I’ve got a web app to which users upload videos in various formats. A lot of mobile mov and mp4 files (iOS and android), but a fair amount of wmv, mpeg, mkv, flv… from the pc users.

I’m obviously trying to build a generic streaming platform that will let all these different users stream each others videos on the device they like. Simple use-case right ? Something meny like me must be trying to setup… but there isn’t any full tutorial that explain how to proceed and how to convert files to have the best results & performances in wowza.

So I’asking here and will try to build one :slight_smile:

Note: I’m ready to get rid of flash, so rtmp doesn’t matter much to me at the moment.

That means I need wowza to be able to stream flawlessly in MPEG-Dash, HLS and mobiles (to use the enginemanager terminology).
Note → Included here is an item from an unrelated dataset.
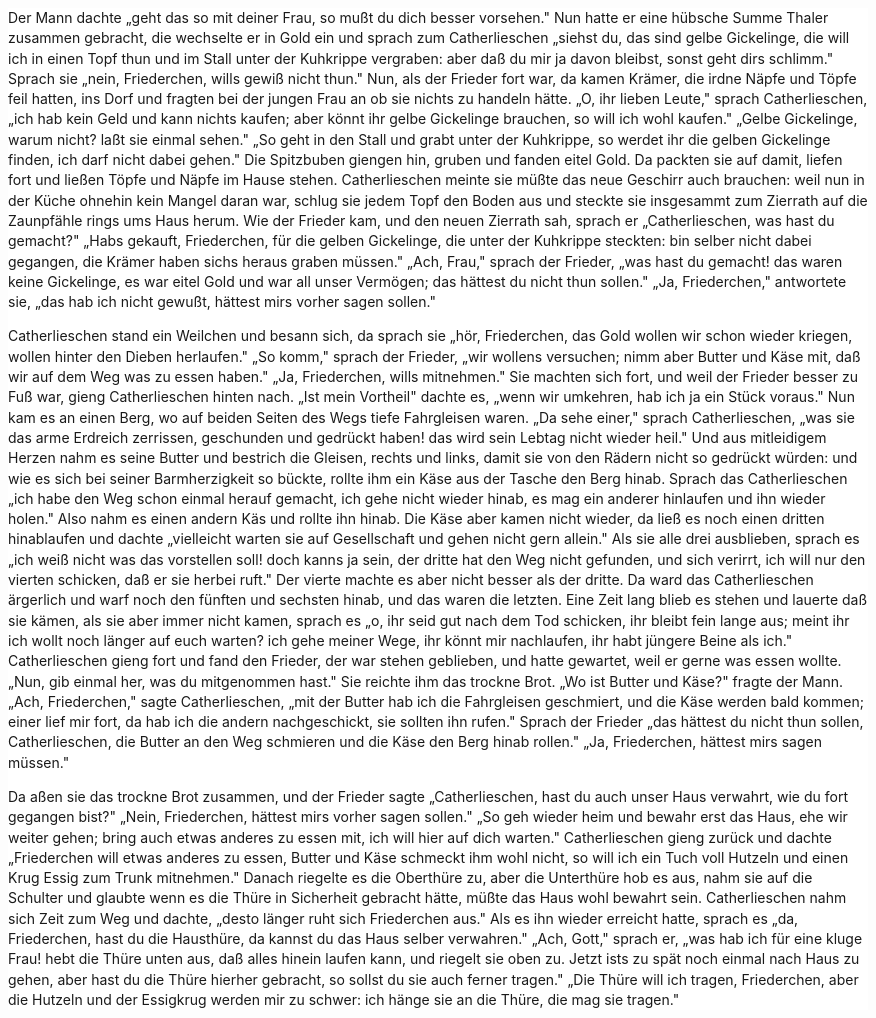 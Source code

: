 Der Mann dachte „geht das so mit deiner Frau, so mußt du dich besser vorsehen." Nun hatte er eine hübsche Summe Thaler  zusammen gebracht, die wechselte er in Gold ein und sprach zum Catherlieschen „siehst du, das sind gelbe Gickelinge, die will ich in einen Topf thun und im Stall unter der Kuhkrippe vergraben: aber daß du mir ja davon bleibst, sonst geht dirs schlimm." Sprach sie „nein, Friederchen, wills gewiß nicht thun." Nun, als der Frieder fort war, da kamen Krämer, die irdne Näpfe und Töpfe feil hatten, ins Dorf und fragten bei der jungen Frau an ob sie nichts zu handeln hätte. „O, ihr lieben Leute," sprach Catherlieschen, „ich hab kein Geld und kann nichts kaufen; aber könnt ihr gelbe Gickelinge brauchen, so will ich wohl kaufen." „Gelbe Gickelinge, warum nicht? laßt sie einmal sehen." „So geht in den Stall und grabt unter der Kuhkrippe, so werdet ihr die gelben Gickelinge finden, ich darf nicht dabei gehen." Die Spitzbuben giengen hin, gruben und fanden eitel Gold. Da packten sie auf damit, liefen fort und ließen Töpfe und Näpfe im Hause stehen. Catherlieschen meinte sie müßte das neue Geschirr auch brauchen: weil nun in der Küche ohnehin kein Mangel daran war, schlug sie jedem Topf den Boden aus und steckte sie insgesammt zum Zierrath auf die Zaunpfähle rings ums Haus herum. Wie der Frieder kam, und den neuen Zierrath sah, sprach er „Catherlieschen, was hast du gemacht?" „Habs gekauft, Friederchen, für die gelben Gickelinge, die unter der Kuhkrippe steckten: bin selber nicht dabei gegangen, die Krämer haben sichs heraus graben müssen." „Ach, Frau," sprach der Frieder, „was hast du gemacht! das waren keine Gickelinge, es war eitel Gold und war all unser Vermögen; das hättest du nicht thun sollen." „Ja, Friederchen," antwortete sie, „das hab ich nicht gewußt, hättest mirs vorher sagen sollen." 

Catherlieschen stand ein Weilchen und besann sich, da sprach sie „hör, Friederchen, das Gold wollen wir schon wieder kriegen, wollen hinter den Dieben herlaufen." „So komm," sprach der Frieder,  „wir wollens versuchen; nimm aber Butter und Käse mit, daß wir auf dem Weg was zu essen haben." „Ja, Friederchen, wills mitnehmen." Sie machten sich fort, und weil der Frieder besser zu Fuß war, gieng Catherlieschen hinten nach. „Ist mein Vortheil" dachte es, „wenn wir umkehren, hab ich ja ein Stück voraus." Nun kam es an einen Berg, wo auf beiden Seiten des Wegs tiefe Fahrgleisen waren. „Da sehe einer," sprach Catherlieschen, „was sie das arme Erdreich zerrissen, geschunden und gedrückt haben! das wird sein Lebtag nicht wieder heil." Und aus mitleidigem Herzen nahm es seine Butter und bestrich die Gleisen, rechts und links, damit sie von den Rädern nicht so gedrückt würden: und wie es sich bei seiner Barmherzigkeit so bückte, rollte ihm ein Käse aus der Tasche den Berg hinab. Sprach das Catherlieschen „ich habe den Weg schon einmal herauf gemacht, ich gehe nicht wieder hinab, es mag ein anderer hinlaufen und ihn wieder holen." Also nahm es einen andern Käs und rollte ihn hinab. Die Käse aber kamen nicht wieder, da ließ es noch einen dritten hinablaufen und dachte „vielleicht warten sie auf Gesellschaft und gehen nicht gern allein." Als sie alle drei ausblieben, sprach es „ich weiß nicht was das vorstellen soll! doch kanns ja sein, der dritte hat den Weg nicht gefunden, und sich verirrt, ich will nur den vierten schicken, daß er sie herbei ruft." Der vierte machte es aber nicht besser als der dritte. Da ward das Catherlieschen ärgerlich und warf noch den fünften und sechsten hinab, und das waren die letzten. Eine Zeit lang blieb es stehen und lauerte daß sie kämen, als sie aber immer nicht kamen, sprach es „o, ihr seid gut nach dem Tod schicken, ihr bleibt fein lange aus; meint ihr ich wollt noch länger auf euch warten? ich gehe meiner Wege, ihr könnt mir nachlaufen, ihr habt jüngere Beine als ich." Catherlieschen gieng fort und fand den Frieder, der war stehen geblieben, und hatte gewartet, weil er gerne was essen wollte. „Nun,  gib einmal her, was du mitgenommen hast." Sie reichte ihm das trockne Brot. „Wo ist Butter und Käse?" fragte der Mann. „Ach, Friederchen," sagte Catherlieschen, „mit der Butter hab ich die Fahrgleisen geschmiert, und die Käse werden bald kommen; einer lief mir fort, da hab ich die andern nachgeschickt, sie sollten ihn rufen." Sprach der Frieder „das hättest du nicht thun sollen, Catherlieschen, die Butter an den Weg schmieren und die Käse den Berg hinab rollen." „Ja, Friederchen, hättest mirs sagen müssen." 

Da aßen sie das trockne Brot zusammen, und der Frieder sagte „Catherlieschen, hast du auch unser Haus verwahrt, wie du fort gegangen bist?" „Nein, Friederchen, hättest mirs vorher sagen sollen." „So geh wieder heim und bewahr erst das Haus, ehe wir weiter gehen; bring auch etwas anderes zu essen mit, ich will hier auf dich warten." Catherlieschen gieng zurück und dachte „Friederchen will etwas anderes zu essen, Butter und Käse schmeckt ihm wohl nicht, so will ich ein Tuch voll Hutzeln und einen Krug Essig zum Trunk mitnehmen." Danach riegelte es die Oberthüre zu, aber die Unterthüre hob es aus, nahm sie auf die Schulter und glaubte wenn es die Thüre in Sicherheit gebracht hätte, müßte das Haus wohl bewahrt sein. Catherlieschen nahm sich Zeit zum Weg und dachte, „desto länger ruht sich Friederchen aus." Als es ihn wieder erreicht hatte, sprach es „da, Friederchen, hast du die Hausthüre, da kannst du das Haus selber verwahren." „Ach, Gott," sprach er, „was hab ich für eine kluge Frau! hebt die Thüre unten aus, daß alles hinein laufen kann, und riegelt sie oben zu. Jetzt ists zu spät noch einmal nach Haus zu gehen, aber hast du die Thüre hierher gebracht, so sollst du sie auch ferner tragen." „Die Thüre will ich tragen, Friederchen, aber die Hutzeln und der Essigkrug werden mir zu schwer: ich hänge sie an die Thüre, die mag sie tragen."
My problem is I can’t seem to find a way to convert/encode all these files in a format that works with all the streaming protocols.

My settup:

I’ve got wowza running, a linux box with ffmpeg 2.5.8 & Handbrake (I can set up any version of these)… so I’m pretty flexible.
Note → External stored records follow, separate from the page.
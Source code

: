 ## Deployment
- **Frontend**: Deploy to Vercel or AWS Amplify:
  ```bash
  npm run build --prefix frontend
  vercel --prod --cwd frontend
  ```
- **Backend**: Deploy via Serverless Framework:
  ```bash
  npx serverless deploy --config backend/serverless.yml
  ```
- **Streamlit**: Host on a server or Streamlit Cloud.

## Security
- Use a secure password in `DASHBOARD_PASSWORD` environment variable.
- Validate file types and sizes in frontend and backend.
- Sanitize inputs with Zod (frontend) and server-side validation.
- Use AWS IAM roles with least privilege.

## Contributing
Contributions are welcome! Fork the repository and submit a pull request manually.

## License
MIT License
Now how should I proceed ? I’ve read a lot of posts about how to encode files, some old posts, some new, none of them describe a global process to deal with files coming from different sources.

So how should I convert my user files ? Should I encode all of them in mp4-h264 ? Should I generate 1 file or different files for each streaming technology ? Should I use ffmpeg or handbrake ?

I don’t necessarily want ffmpeg commands right away (tested lots of commands during the last few days), I’m more interested in the flow / process to get the best of wowza.

Cheers

Hi,

Encoding all to H.264 and AAC is definitely going to provide the best experience for most. That’s essentiall what Wowza Streaming Engine natively supports and what most mobile devices are capable of playing.

This ‘how to encode’ guide, with tested ffmpeg commands, which it sounds like may have you’ve already seen,

is the most visited. A tool like FFMPEG may give you the best flexibility if you want to automate/script things and, if some source files require different attention than others, you may be able to build in some intelligence for such scenarios.

It is definitely good to solicit more feedback from the community, as there’s plenty of experience here.